Threads tabı bir diğer hayat kurtaran tabdır. Yani en azından bizim için öyle olmuştur. Figure 4'te gördüğünüz ekranlarda JVM içerisinde yer alan thread listesini ve bunun tomcat ile ilgili olan (yani web servlet aracılığı ile gelen) thread listesini görebilirsiniz. Aşağıdaki filter kısmına thread ile ilgili belirleyici bir kaç harf giriyorsunuz ve ta-tam, thread'leriniz listeleniyor. Bundan sonra yapmanız gereken sadece hangi threadin detayını görmek istiyorsanız ona tıklamak. Eh artık biraz da stack trace'den neler çıkarabileceğimize kalıyor iş.

Figure 4

MBean'ler ve invocation'ları ile ilgili bilgileri Figure 5'teki MBeans tabında bulabilirsiniz. Bu tab içerisinde soldaki navigasyonda erişebildiğiniz mbean'leri ve bu mbean'lerin metodlarını bulabilirsiniz. Eğer az çok JBoss'un JMX console'una aşina iseniz, bu ekran sizin için hayli güzel şeyler içerebilir. Ben örnek olarak Threading'i seçtim. e


Figure 5




Son tabımız ise Figure 6'da da gördüğünüz gibi VM tabı, biraz summary tabına benzesede burada bulacağınız bilgiler de gayet kullanışlı olacaktır. Bu bilgiler sırasıyla, JVM'in hangi Java versiyonu ile çalıştığı bilgisi, çalışan JVM'in process numarası (name kısmında @ işaretinden hemen önce), kullandığınız JVM argümanlarının tam bir listesi, çalışan JVM'in classpath'i boot classpath'i gibi faydalı bilgiler bazı diğer makine konfigürasyonu bilgileridir.


Figure 6

Bu yazıya ek olarak belirtmekte fayda göreceğim birkaç nokta var. JDK 6.0 ile birlikte gelen JConsole içerisinde JVM'in makine üzerinde yarattığı CPU yükünü takib edebiliyorsunuz. Yani yeni bir özellik olarak CPU izleyebilme eklenmiş. Summary tabı ile VM tabı birleştirilmiş. Bunun yerine ilk açtığınızda karşınıza Memory, Threads, CPU ve Classloading'den oluşan dörtlü basit bir monitor geliyor. Hmm bir de JDK 6.0 üzerindeki JConsole'a yazılmış birkaç tane eklenti gördüm. JDK 5.0'daki JConsole'da yoktu, ya da ben rastlamadım.
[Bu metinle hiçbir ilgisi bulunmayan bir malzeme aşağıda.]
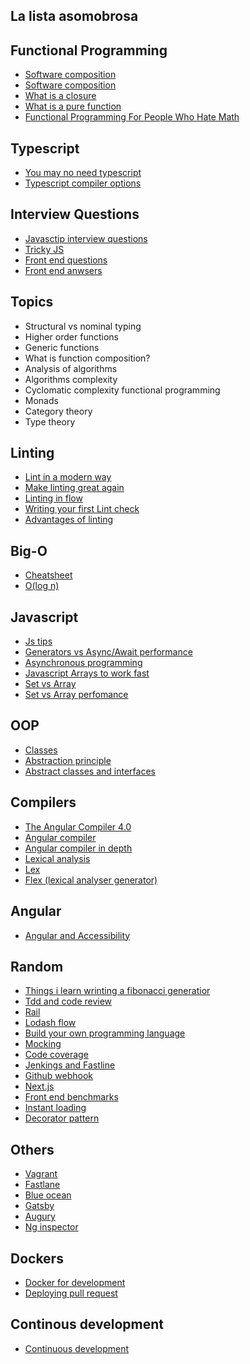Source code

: ## La lista asomobrosa

## Functional Programming
- [Software composition](https://medium.com/javascript-scene/composing-software-an-introduction-27b72500d6ea)
- [Software composition](https://medium.com/javascript-scene/a-functional-programmers-introduction-to-javascript-composing-software-d670d14ede30)
- [What is a closure](https://medium.com/javascript-scene/master-the-javascript-interview-what-is-a-closure-b2f0d2152b36)
- [What is a pure function](https://medium.com/javascript-scene/master-the-javascript-interview-what-is-a-pure-function-d1c076bec976)
- [Functional Programming For People Who Hate Math](https://www.youtube.com/watch?v=SlfipOW_ilU)

## Typescript
- [You may no need typescript](https://medium.com/javascript-scene/you-might-not-need-typescript-or-static-types-aa7cb670a77b)
- [Typescript compiler options](http://www.typescriptlang.org/docs/handbook/compiler-options.html)

## Interview Questions
- [Javasctip interview questions](https://github.com/yangshun/front-end-interview-handbook/blob/master/questions/javascript-questions.md)
- [Tricky JS](https://www.youtube.com/watch?v=MY0UBGX2FtA)
- [Front end questions](https://github.com/h5bp/Front-end-Developer-Interview-Questions#-js-questions)
- [Front end anwsers](https://gist.github.com/bradfrost/59096a855281c433adc1)

## Topics
- Structural vs nominal typing
- Higher order functions
- Generic functions
- What is function composition?
- Analysis of algorithms
- Algorithms complexity
- Cyclomatic complexity functional programming
- Monads
- Category theory
- Type theory

## Linting
- [Lint in a modern way](https://medium.com/@dan_abramov/lint-like-it-s-2015-6987d44c5b48)
- [Make linting great again](https://medium.com/@okonetchnikov/make-linting-great-again-f3890e1ad6b8)
- [Linting in flow](https://medium.com/flow-type/linting-in-flow-7709d7a7e969)
- [Writing your first Lint check](https://medium.com/@vanniktech/writing-your-first-lint-check-39ad0e90b9e6)
- [Advantages of linting](http://blog.rangle.io/understanding-the-real-advantages-of-using-eslint/)

## Big-O
- [Cheatsheet](http://bigocheatsheet.com/)
- [O(log n)](https://stackoverflow.com/questions/2307283/what-does-olog-n-mean-exactly)

## Javascript 
- [Js tips](https://developer.telerik.com/featured/seven-javascript-quirks-i-wish-id-known-about/)
- [Generators vs Async/Await performance](https://medium.com/@markherhold/generators-vs-async-await-performance-806d8375a01a)
- [Asynchronous programming](https://medium.com/front-end-hacking/modern-javascript-and-asynchronous-programming-generators-yield-vs-async-await-550275cbe433)
- [Javascript Arrays to work fast](https://gamealchemist.wordpress.com/2013/05/01/lets-get-those-javascript-arrays-to-work-fast/)
- [Set vs Array](https://medium.com/front-end-hacking/es6-set-vs-array-what-and-when-efc055655e1a)
- [Set vs Array perfomance](https://stackoverflow.com/questions/39007637/javascript-set-vs-array-performance)

## OOP
- [Classes](https://medium.com/@dan_abramov/how-to-use-classes-and-sleep-at-night-9af8de78ccb4)
- [Abstraction principle](https://en.wikipedia.org/wiki/Abstraction_principle_(computer_programming))
- [Abstract classes and interfaces](https://www.youtube.com/watch?v=AU07jJc_qMQ)

## Compilers
- [The Angular Compiler 4.0](https://www.youtube.com/watch?v=RXYjPYkFwy4&t=387s)
- [Angular compiler](https://www.youtube.com/watch?v=QQ2plVD0gDI)
- [Angular compiler in depth](https://www.youtube.com/watch?v=E707WJakn7A)
- [Lexical analysis](https://en.wikipedia.org/wiki/Lexical_analysis)
- [Lex](https://en.wikipedia.org/wiki/Lex_%28software%29)
- [Flex (lexical analyser generator)](https://en.wikipedia.org/wiki/Flex_(lexical_analyser_generator))

## Angular
- [Angular and Accessibility](https://medium.com/dailyjs/angular-and-accessibility-8ae1f601803a)

## Random
- [Things i learn wrinting a fibonacci generatior](https://medium.com/javascript-scene/7-surprising-things-i-learned-writing-a-fibonacci-generator-4886a5c87710)
- [Tdd and code review](https://medium.com/javascript-scene/the-outrageous-cost-of-skipping-tdd-code-reviews-57887064c412)
- [Rail](https://www.smashingmagazine.com/2015/10/rail-user-centric-model-performance/)
- [Lodash flow](https://lodash.com/docs/4.17.5#flow)
- [Build your own programming language](https://medium.freecodecamp.org/the-programming-language-pipeline-91d3f449c919)
- [Mocking](https://medium.com/javascript-scene/mocking-is-a-code-smell-944a70c90a6a)
- [Code coverage](https://www.scrum.org/resources/blog/whats-good-code-coverage-have)
- [Jenkings and Fastline](https://medium.com/@cherrmann.com/continuous-integration-and-delivery-for-ios-with-jenkins-and-fastlane-part-1-3b17f1901a73)
- [Github webhook](https://developer.github.com/webhooks/)
- [Next.js](https://github.com/zeit/next.js/)
- [Front end benchmarks](https://medium.freecodecamp.org/a-real-world-comparison-of-front-end-frameworks-with-benchmarks-2018-update-e5760fb4a962)
- [Instant loading](https://www.youtube.com/watch?v=OJ8_MvYJqaA)
- [Decorator pattern](https://www.youtube.com/watch?v=WPOLDEk1LF0)

## Others
- [Vagrant](https://www.vagrantup.com/)
- [Fastlane](https://fastlane.tools/)
- [Blue ocean](https://plugins.jenkins.io/blueocean-jira)
- [Gatsby](https://www.gatsbyjs.org/)
- [Augury](https://chrome.google.com/webstore/detail/augury/elgalmkoelokbchhkhacckoklkejnhcd)
- [Ng inspector](https://chrome.google.com/webstore/detail/ng-inspector-for-angularj/aadgmnobpdmgmigaicncghmmoeflnamj)
## Dockers
- [Docker for development](https://medium.com/travis-on-docker/why-and-how-to-use-docker-for-development-a156c1de3b24)
- [Deploying pull request](https://blog.codecentric.de/en/2017/01/deploying-pull-requests-docker/)

## Continous development
- [Continuous development](https://blog.takipi.com/jenkins-vs-travis-ci-vs-circle-ci-vs-teamcity-vs-codeship-vs-gitlab-ci-vs-bamboo/)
Bu kadar kolay ve rahat kullanılabilen bir aracın neler yapabildiğini anlatmaya çalıştım. Bu durumda şunu söyleyebilirim, ne şekilde olursa olsun, sistemleri gözlemlemek, hem sistemin doğasını anlamanıza yardımcı olur, hem de sistemi mevcut durumundan daha iyi bir düzeye getirmek için elinizde bulgular olmasını sağlar.

Wednesday, July 25, 2007

JConsole ile Performans Gözlem - Part 1

Performans Gözlemlemek sistemler için vazgeçilmez bir kavramdır. Bir sistemde oluşan sorunlar kadar, oluşabilecek sorunları önceden tahmin edebilmek de hayati bir aksiyondur. Sorun oluştuğu esnada sistemin parametrelerini gözlemleyebilmek ve sorunun sebebini bulmak hayat bile kurtarabilir.

İşte JConsole, eğer java tabanlı uygulamalar geliştiriyorsanız, işinize yarayacak güzel bir araç. En büyük özelliği JDK (5.0 ve sonrası) ile birlikte bedava geliyor olmasına rağmen boyundan büyük işler yapıyor olması. Geliştirdiğimiz projede yaklaşık 1 yıldır JConsole'dan faydalanıyoruz. Kullanımı çok basit, ama söylediğim gibi yaptıkları çok büyük.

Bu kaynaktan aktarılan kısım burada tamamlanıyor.